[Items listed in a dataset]
--

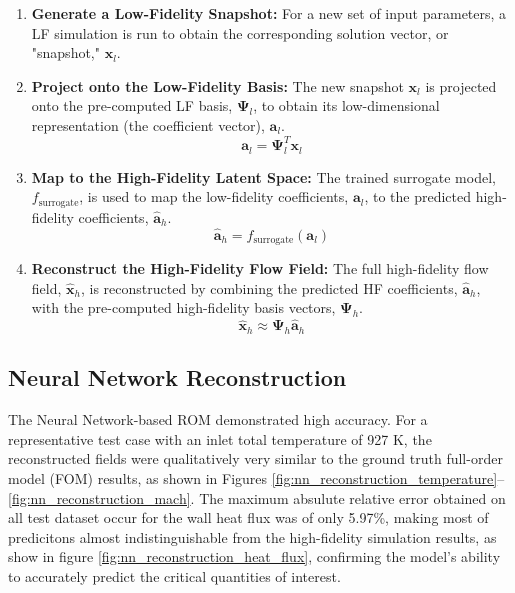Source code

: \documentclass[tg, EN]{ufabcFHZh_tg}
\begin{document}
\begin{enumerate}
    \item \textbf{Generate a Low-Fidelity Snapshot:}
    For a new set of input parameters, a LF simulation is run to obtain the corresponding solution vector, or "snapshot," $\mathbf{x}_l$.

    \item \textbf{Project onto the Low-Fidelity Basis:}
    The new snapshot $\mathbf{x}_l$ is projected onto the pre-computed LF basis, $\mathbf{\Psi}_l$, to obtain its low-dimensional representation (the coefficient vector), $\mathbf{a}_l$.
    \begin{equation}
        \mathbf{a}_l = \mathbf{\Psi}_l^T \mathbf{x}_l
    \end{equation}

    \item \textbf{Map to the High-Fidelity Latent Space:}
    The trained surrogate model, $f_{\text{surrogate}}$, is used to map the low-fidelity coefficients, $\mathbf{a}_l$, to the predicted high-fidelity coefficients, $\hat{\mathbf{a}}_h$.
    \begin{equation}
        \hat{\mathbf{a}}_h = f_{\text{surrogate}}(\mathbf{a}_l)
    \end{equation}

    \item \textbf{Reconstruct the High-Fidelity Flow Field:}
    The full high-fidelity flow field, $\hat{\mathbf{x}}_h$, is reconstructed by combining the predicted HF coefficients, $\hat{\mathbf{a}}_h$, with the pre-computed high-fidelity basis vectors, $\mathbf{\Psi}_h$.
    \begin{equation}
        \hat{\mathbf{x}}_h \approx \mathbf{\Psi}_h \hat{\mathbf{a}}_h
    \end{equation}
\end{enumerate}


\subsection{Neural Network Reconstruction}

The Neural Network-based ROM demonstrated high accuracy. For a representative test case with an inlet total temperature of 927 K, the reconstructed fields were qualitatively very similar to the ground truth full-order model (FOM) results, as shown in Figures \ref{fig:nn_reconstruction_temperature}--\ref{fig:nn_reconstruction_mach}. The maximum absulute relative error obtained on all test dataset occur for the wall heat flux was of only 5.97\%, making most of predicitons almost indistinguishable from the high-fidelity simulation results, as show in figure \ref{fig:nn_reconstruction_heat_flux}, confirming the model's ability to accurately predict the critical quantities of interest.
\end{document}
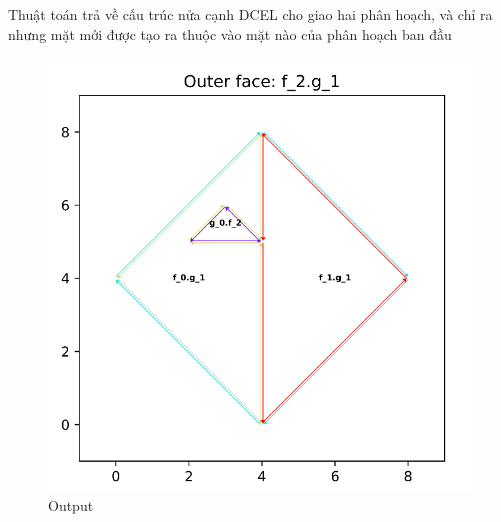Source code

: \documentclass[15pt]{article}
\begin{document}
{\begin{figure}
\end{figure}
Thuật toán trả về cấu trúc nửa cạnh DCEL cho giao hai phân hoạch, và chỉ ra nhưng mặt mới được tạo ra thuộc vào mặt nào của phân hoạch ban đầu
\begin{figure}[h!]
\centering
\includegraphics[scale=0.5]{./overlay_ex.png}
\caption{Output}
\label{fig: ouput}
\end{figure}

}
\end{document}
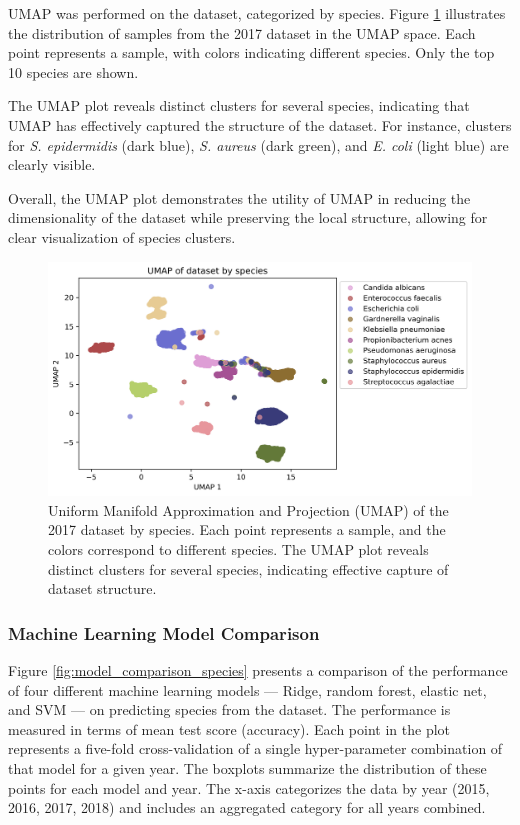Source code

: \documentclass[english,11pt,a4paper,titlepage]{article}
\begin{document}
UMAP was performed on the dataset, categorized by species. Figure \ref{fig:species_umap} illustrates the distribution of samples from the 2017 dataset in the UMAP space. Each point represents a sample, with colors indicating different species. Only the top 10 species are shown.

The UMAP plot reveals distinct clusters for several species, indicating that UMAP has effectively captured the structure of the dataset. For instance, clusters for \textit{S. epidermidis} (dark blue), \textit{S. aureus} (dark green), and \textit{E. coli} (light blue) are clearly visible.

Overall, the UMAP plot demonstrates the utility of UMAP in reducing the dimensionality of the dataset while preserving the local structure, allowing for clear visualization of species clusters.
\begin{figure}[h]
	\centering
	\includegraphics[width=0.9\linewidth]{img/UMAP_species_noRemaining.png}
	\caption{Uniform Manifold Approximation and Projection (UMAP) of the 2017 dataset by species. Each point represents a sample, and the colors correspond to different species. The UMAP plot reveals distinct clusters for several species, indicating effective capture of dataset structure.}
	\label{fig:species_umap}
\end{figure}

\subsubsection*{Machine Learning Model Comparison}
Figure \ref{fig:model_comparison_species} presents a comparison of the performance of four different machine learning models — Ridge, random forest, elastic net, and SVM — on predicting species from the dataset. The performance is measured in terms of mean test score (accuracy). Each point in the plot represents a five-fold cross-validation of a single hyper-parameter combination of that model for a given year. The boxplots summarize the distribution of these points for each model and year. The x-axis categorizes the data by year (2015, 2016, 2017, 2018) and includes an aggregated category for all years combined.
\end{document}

--

From the first line of the records down through the line containing "onto the Low-Fidelity", transcribe exactly those lines and no others, both ends kept, pictures dropped.

Source code

: \documentclass[tg, EN]{ufabcFHZh_tg}
\begin{document}
\begin{enumerate}
    \item \textbf{Generate a Low-Fidelity Snapshot:}
    For a new set of input parameters, a LF simulation is run to obtain the corresponding solution vector, or "snapshot," $\mathbf{x}_l$.

    \item \textbf{Project onto the Low-Fidelity Basis:}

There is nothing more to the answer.